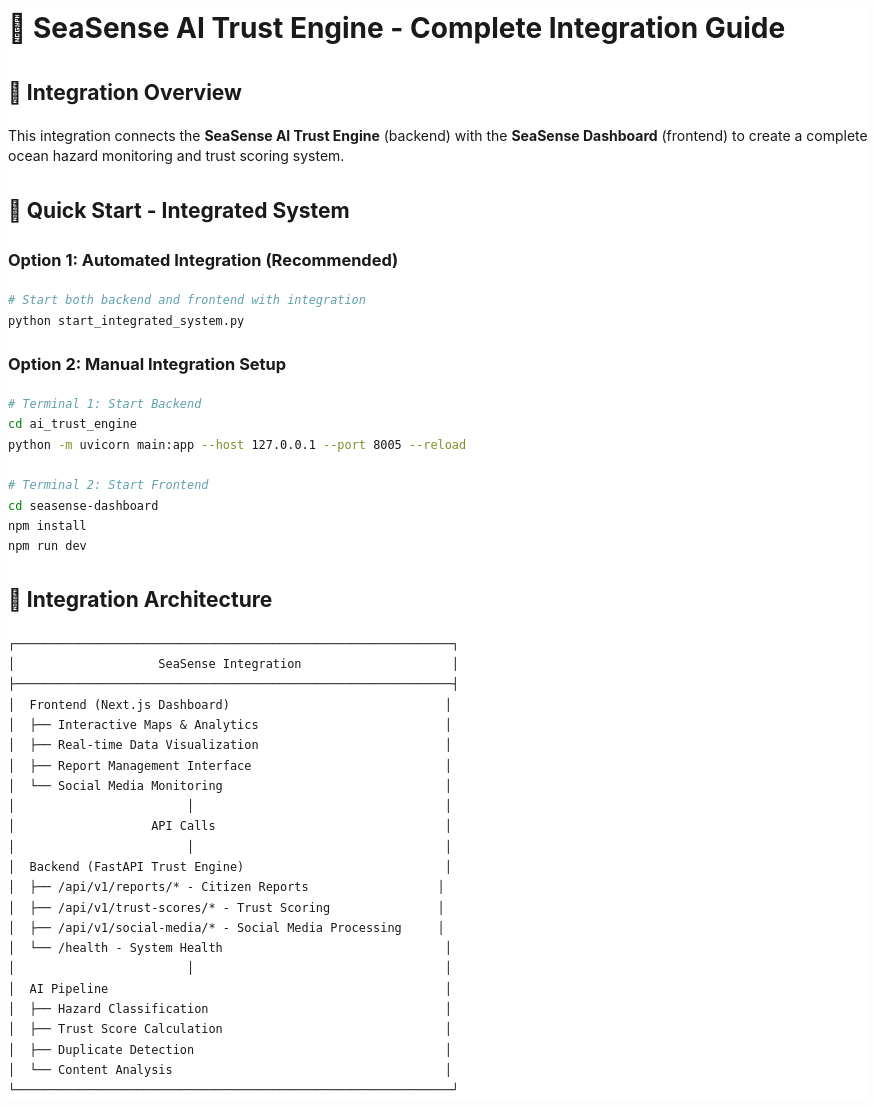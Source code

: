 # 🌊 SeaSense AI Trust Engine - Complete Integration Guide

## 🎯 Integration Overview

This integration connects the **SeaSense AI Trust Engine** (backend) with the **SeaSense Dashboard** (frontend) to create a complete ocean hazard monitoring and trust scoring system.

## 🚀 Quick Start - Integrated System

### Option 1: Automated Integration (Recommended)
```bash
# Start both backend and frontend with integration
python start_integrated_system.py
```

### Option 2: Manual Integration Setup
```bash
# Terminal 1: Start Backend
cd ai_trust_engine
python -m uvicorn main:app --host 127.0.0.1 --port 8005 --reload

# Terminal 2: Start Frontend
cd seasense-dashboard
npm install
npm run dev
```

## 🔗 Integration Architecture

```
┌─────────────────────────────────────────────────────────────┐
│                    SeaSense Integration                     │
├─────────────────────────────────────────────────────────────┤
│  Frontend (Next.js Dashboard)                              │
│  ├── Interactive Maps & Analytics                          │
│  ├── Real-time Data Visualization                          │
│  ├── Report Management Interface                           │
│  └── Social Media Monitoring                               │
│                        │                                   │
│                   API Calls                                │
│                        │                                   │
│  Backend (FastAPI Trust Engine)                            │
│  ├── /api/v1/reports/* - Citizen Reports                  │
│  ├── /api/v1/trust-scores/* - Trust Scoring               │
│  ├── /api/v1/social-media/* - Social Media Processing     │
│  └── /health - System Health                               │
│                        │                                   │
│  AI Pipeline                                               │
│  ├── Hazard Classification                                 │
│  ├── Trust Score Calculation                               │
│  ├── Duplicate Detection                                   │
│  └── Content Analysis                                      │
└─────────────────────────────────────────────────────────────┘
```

★ ★ ★ ★ ★ ★ ★

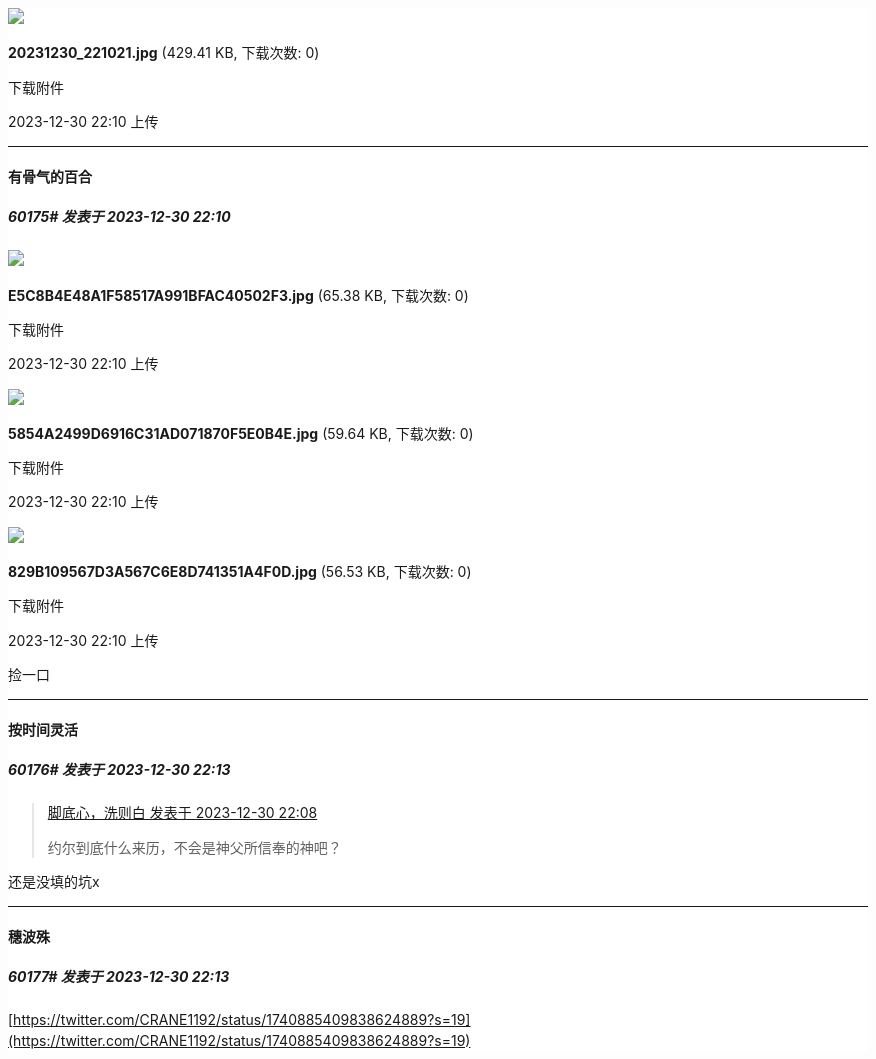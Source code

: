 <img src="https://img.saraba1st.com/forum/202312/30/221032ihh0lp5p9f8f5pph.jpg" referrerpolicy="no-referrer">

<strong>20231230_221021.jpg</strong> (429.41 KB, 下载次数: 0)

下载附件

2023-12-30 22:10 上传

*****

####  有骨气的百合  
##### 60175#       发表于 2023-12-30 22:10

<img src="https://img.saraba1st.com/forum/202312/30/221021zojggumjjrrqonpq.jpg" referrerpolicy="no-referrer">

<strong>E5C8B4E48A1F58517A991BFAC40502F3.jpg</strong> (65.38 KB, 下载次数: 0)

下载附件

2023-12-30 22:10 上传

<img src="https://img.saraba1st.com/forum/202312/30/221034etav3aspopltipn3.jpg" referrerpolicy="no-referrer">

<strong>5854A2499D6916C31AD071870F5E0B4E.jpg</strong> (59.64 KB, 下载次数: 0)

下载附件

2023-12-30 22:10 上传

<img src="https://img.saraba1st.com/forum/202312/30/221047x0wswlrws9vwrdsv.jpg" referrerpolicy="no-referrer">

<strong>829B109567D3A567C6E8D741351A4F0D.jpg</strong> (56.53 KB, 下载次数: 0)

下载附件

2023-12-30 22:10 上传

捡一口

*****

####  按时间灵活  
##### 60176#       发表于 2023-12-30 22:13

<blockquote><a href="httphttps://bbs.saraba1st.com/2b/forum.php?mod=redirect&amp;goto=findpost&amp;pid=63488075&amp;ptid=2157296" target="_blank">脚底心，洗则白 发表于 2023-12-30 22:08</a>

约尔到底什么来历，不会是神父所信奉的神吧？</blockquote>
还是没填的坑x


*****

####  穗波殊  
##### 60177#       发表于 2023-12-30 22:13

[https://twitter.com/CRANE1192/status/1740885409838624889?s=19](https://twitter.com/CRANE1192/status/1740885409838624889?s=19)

★ ★ ★ ★ ★ ★ ★

## Work to complete
Return the lines above that include the string "referrer".

## Exercise result
: <img src="https://img.saraba1st.com/forum/202312/30/221032ihh0lp5p9f8f5pph.jpg" referrerpolicy="no-referrer">
<img src="https://img.saraba1st.com/forum/202312/30/221021zojggumjjrrqonpq.jpg" referrerpolicy="no-referrer">
<img src="https://img.saraba1st.com/forum/202312/30/221034etav3aspopltipn3.jpg" referrerpolicy="no-referrer">
<img src="https://img.saraba1st.com/forum/202312/30/221047x0wswlrws9vwrdsv.jpg" referrerpolicy="no-referrer">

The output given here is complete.